Problem requirements: Locate each line below that includes "tasks" and reproduce it.

[[ Working data open ]]

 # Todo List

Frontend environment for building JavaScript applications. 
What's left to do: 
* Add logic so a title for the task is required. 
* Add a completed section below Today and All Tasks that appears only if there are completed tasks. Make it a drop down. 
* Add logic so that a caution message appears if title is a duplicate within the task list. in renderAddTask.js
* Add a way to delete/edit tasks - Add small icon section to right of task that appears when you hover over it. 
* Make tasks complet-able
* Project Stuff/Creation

[[ Working data closed ]]

Exercise output:
* Add a completed section below Today and All Tasks that appears only if there are completed tasks. Make it a drop down. 
* Add a way to delete/edit tasks - Add small icon section to right of task that appears when you hover over it. 
* Make tasks complet-able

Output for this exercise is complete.